Não caminho sem avarias, mas não atiço lamentos. Não margeio perdas ou danos. Não cobiço sesmarias além daquelas da alma. Celebro as especiarias, os pratos elaborados, o maturi, a abóbora com leite, e as taças da embriaguez. Os abraços dados, em silêncio, ou comunhão; as palavras que confessei onde se confessava palavras, e muitos de mim habitaram.
Sou de melancolias e solidões, mas um amigo perdido me dilacera. Cometi vilanias - demasiado humano-, mas apanhei mais que o merecido. Tenho sérias reclamações a meu respeito, mas sou bom filho e pai.

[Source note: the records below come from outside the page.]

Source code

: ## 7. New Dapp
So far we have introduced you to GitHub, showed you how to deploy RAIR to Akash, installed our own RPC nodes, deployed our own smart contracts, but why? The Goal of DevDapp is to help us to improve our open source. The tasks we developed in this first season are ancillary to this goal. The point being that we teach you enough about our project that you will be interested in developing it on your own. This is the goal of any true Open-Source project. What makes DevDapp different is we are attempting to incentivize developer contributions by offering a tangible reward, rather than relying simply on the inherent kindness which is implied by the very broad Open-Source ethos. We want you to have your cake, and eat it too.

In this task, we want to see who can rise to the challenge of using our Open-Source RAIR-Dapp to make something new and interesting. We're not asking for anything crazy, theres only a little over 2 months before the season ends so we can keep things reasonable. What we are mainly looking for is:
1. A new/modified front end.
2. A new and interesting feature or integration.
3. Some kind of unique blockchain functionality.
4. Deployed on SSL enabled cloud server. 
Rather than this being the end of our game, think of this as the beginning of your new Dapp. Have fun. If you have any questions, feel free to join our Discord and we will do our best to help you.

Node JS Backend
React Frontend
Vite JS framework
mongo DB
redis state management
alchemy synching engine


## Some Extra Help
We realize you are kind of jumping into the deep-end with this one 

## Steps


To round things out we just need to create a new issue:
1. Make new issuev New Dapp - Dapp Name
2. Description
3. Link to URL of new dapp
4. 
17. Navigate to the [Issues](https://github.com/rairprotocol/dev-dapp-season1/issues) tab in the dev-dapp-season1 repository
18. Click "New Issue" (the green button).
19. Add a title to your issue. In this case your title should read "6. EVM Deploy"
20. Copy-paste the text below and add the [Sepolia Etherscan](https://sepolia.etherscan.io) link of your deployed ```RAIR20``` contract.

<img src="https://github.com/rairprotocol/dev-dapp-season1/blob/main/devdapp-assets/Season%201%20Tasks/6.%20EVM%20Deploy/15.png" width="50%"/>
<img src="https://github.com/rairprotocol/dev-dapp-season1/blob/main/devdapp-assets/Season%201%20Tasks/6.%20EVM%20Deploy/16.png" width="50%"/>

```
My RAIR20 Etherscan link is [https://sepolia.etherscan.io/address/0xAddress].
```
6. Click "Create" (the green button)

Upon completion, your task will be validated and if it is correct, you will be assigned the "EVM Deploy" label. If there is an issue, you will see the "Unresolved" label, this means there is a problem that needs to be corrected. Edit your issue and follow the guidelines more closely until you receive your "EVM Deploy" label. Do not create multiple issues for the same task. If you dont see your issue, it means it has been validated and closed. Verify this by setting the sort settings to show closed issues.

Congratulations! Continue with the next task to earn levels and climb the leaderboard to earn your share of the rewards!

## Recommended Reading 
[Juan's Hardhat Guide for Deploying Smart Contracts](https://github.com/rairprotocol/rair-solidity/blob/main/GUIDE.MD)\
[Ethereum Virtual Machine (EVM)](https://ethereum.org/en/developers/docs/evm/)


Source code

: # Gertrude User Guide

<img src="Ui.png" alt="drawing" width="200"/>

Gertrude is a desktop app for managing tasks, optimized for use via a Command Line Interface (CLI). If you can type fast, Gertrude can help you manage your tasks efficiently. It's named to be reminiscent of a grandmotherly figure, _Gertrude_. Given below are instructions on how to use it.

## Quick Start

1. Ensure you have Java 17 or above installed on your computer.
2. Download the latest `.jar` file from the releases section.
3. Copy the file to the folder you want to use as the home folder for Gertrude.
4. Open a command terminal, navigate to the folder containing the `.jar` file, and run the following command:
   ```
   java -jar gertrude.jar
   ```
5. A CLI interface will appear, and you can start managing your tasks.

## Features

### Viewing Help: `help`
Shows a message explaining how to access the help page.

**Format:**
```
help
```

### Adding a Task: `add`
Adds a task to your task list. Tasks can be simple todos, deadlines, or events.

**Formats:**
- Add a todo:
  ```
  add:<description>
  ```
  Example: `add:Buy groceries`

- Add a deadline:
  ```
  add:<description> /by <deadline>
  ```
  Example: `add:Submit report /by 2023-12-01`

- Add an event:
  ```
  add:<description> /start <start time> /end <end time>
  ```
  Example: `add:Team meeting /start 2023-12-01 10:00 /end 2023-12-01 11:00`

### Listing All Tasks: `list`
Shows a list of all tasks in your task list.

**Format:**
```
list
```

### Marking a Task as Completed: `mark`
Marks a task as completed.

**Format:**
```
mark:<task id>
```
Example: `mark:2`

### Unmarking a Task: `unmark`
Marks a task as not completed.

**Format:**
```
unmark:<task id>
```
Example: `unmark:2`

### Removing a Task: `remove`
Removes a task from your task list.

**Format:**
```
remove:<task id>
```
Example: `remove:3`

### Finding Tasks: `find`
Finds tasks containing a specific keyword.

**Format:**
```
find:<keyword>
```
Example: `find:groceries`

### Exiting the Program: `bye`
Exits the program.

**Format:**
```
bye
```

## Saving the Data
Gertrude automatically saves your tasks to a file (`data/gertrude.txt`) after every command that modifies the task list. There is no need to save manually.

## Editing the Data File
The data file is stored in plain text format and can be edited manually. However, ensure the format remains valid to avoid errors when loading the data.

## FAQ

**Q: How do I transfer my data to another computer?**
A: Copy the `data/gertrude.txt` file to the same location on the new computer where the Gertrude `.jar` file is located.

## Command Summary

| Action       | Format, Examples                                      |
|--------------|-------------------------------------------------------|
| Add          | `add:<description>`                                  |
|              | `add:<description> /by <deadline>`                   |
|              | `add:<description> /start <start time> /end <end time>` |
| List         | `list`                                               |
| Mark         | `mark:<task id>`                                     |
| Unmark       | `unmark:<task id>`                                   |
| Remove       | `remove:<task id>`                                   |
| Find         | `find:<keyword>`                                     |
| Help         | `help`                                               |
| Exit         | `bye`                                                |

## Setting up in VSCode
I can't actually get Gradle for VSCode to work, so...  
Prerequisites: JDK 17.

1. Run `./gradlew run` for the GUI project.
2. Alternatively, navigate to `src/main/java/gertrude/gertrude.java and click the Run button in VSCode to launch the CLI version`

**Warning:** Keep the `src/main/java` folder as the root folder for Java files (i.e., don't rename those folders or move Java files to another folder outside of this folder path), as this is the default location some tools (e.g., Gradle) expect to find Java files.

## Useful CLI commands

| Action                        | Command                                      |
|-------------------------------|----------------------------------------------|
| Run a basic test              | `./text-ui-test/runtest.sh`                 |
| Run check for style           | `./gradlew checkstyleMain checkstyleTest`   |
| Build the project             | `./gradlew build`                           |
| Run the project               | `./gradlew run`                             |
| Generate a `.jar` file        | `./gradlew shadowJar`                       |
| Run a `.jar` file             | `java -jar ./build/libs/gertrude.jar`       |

Toquei, por vezes, ah Deus, o inacessível chão, como milagre pessoal. Fiz-me, nem sempre por escolhas, mas, sim, por arrebatamentos. Ouvi música, como reza, e dancei imaginariamente o infinito baile dos corpos.
Não sei muitas coisas simples, que todo mundo sabe. Sou de rara inabilidade, mas tenho coração. Afirmo, com certeza, ainda que cambaleante. Sou de boas intenções, embora saiba que o inferno tem algumas minhas. Embriago-me com tanto da vida: a roça com um verde virgem, quando chove; cartas em papel, um ciclista que entrega flores, papel jornal, os textos que invejo não ter escrito, ruas de pedra, vestido de flores, vinhos de sobremesa.
Coleciono sinos dos lugares que vou, imaginando que dobram por mim; amo doces e sou perene com o de tomate. Quero as coisas certas, bem feitas, mas sem exageros doentios. Sou de sol, lua e neblinas. Peixes, do segundo decanato. Com ascendente em esperança. Sou.